The result is a foodies dream. A heady aromatic overload with a full dry steely palate making Alsace Riesling, Pinot Gris and Gewurztraminer, the most food friendly whites in the world – many handcrafted by small families who have been in business since C17, despite constant wartime torment. The people of Alsace are a resilient bunch.
Whilst the prices of Alsace’s white wines today are never cheap, the top wines are relatively inexpensive alongside Burgundy. Quality in Alsace is often more consistent and the exotic nuance and dry steely style is totally unique.
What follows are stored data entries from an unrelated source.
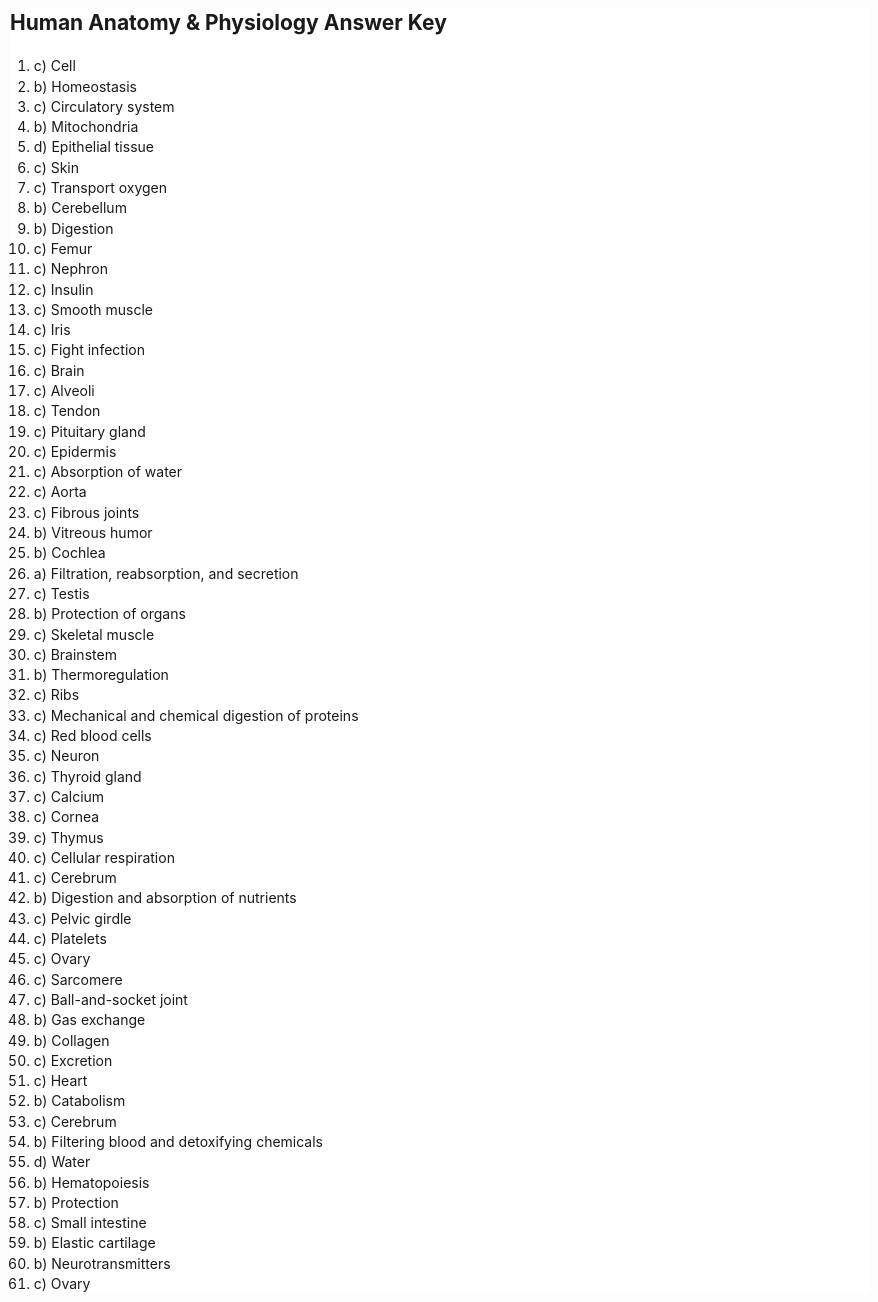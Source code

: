 ## Human Anatomy & Physiology Answer Key

1. c) Cell
2. b) Homeostasis
3. c) Circulatory system
4. b) Mitochondria
5. d) Epithelial tissue
6. c) Skin
7. c) Transport oxygen
8. b) Cerebellum
9. b) Digestion
10. c) Femur
11. c) Nephron
12. c) Insulin
13. c) Smooth muscle
14. c) Iris
15. c) Fight infection
16. c) Brain
17. c) Alveoli
18. c) Tendon
19. c) Pituitary gland
20. c) Epidermis
21. c) Absorption of water
22. c) Aorta
23. c) Fibrous joints
24. b) Vitreous humor
25. b) Cochlea
26. a) Filtration, reabsorption, and secretion
27. c) Testis
28. b) Protection of organs
29. c) Skeletal muscle
30. c) Brainstem
31. b) Thermoregulation
32. c) Ribs
33. c) Mechanical and chemical digestion of proteins
34. c) Red blood cells
35. c) Neuron
36. c) Thyroid gland
37. c) Calcium
38. c) Cornea
39. c) Thymus
40. c) Cellular respiration
41. c) Cerebrum
42. b) Digestion and absorption of nutrients
43. c) Pelvic girdle
44. c) Platelets
45. c) Ovary
46. c) Sarcomere
47. c) Ball-and-socket joint
48. b) Gas exchange
49. b) Collagen
50. c) Excretion
51. c) Heart
52. b) Catabolism
53. c) Cerebrum
54. b) Filtering blood and detoxifying chemicals
55. d) Water
56. b) Hematopoiesis
57. b) Protection
58. c) Small intestine
59. b) Elastic cartilage
60. b) Neurotransmitters
61. c) Ovary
Whilst easy to recognise, all bottled in stylish tall green flutes, and easy to understand – with varietal labelling – one issue many people have is whether the wine is dry or sweet.
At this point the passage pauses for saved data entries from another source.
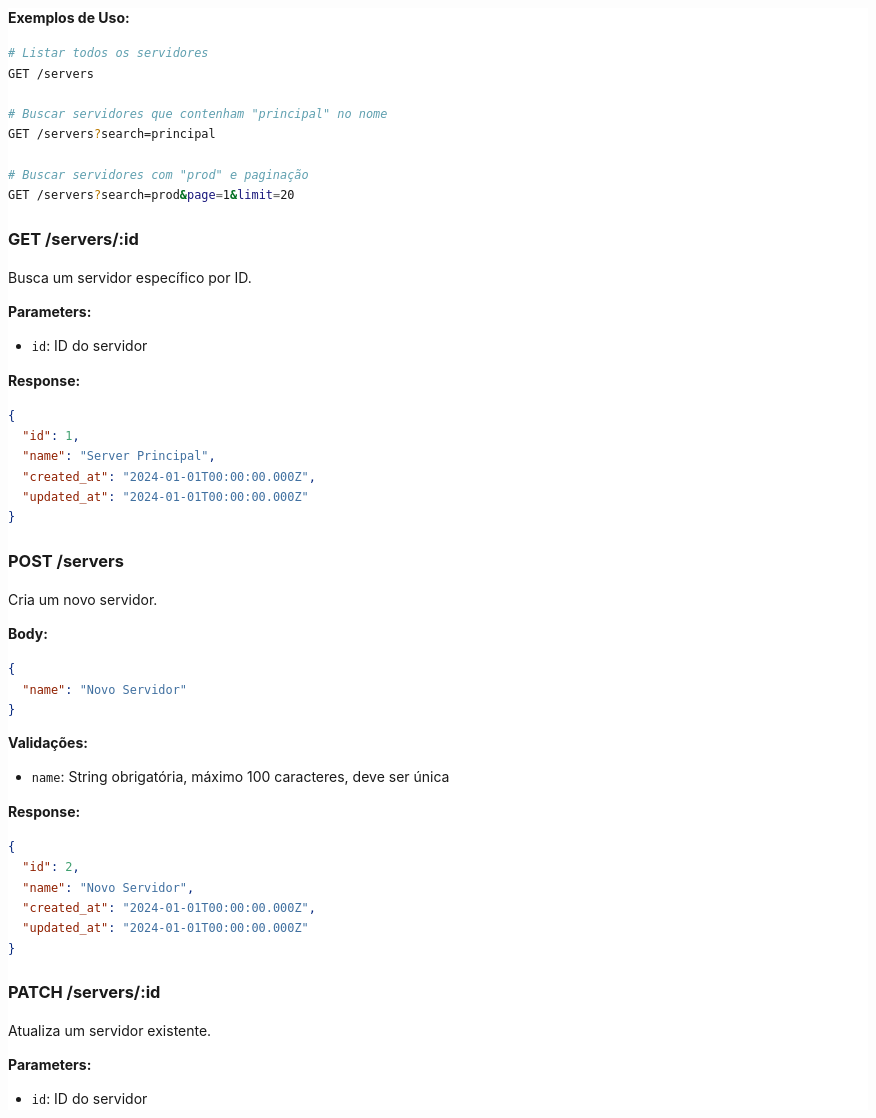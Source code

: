 **Exemplos de Uso:**
```bash
# Listar todos os servidores
GET /servers

# Buscar servidores que contenham "principal" no nome
GET /servers?search=principal

# Buscar servidores com "prod" e paginação
GET /servers?search=prod&page=1&limit=20
```

### GET /servers/:id
Busca um servidor específico por ID.

**Parameters:**
- `id`: ID do servidor

**Response:**
```json
{
  "id": 1,
  "name": "Server Principal",
  "created_at": "2024-01-01T00:00:00.000Z",
  "updated_at": "2024-01-01T00:00:00.000Z"
}
```

### POST /servers
Cria um novo servidor.

**Body:**
```json
{
  "name": "Novo Servidor"
}
```

**Validações:**
- `name`: String obrigatória, máximo 100 caracteres, deve ser única

**Response:**
```json
{
  "id": 2,
  "name": "Novo Servidor",
  "created_at": "2024-01-01T00:00:00.000Z",
  "updated_at": "2024-01-01T00:00:00.000Z"
}
```

### PATCH /servers/:id
Atualiza um servidor existente.

**Parameters:**
- `id`: ID do servidor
Interestingly, the drier tighter more austere styles are made by negociant Protestant families like Trimbach, Hugel or Schlumberger, who often trained at Geisenheim in Germany – and their Rieslings are often the best. The sweeter textured more ebullient styles made by the Catholic winemakers near Colmar who trained in Burgundy, like Rolly Gassmann, major in Pinot Gris.
It might seem surprising that Pinot Noir is Alsace’s oldest grape, as today the region is dominated by whites, with 90% of plantings. Reds have for years been disappointingly thin and second-rate, tasting like a poor imitation of Burgundy. Tellingly, Pinot Noir is also not allowed to be labelled Grand Cru, even if it comes from a designated vineyard – but this may change.
Now a new generation of Alsace winemakers, fresh from travels abroad to Australia, South Africa and New Zealand, have been rethinking their approach to Pinot Noir. Reduced yields, selected sites and prolonged ripeness aided by a warming climate – wineries like Paul Blanck, Albert Mann, Olivier Zind Humbrecht and Martin Schaetzel are now making impressive reds at last. Alsace really deserves to be better known.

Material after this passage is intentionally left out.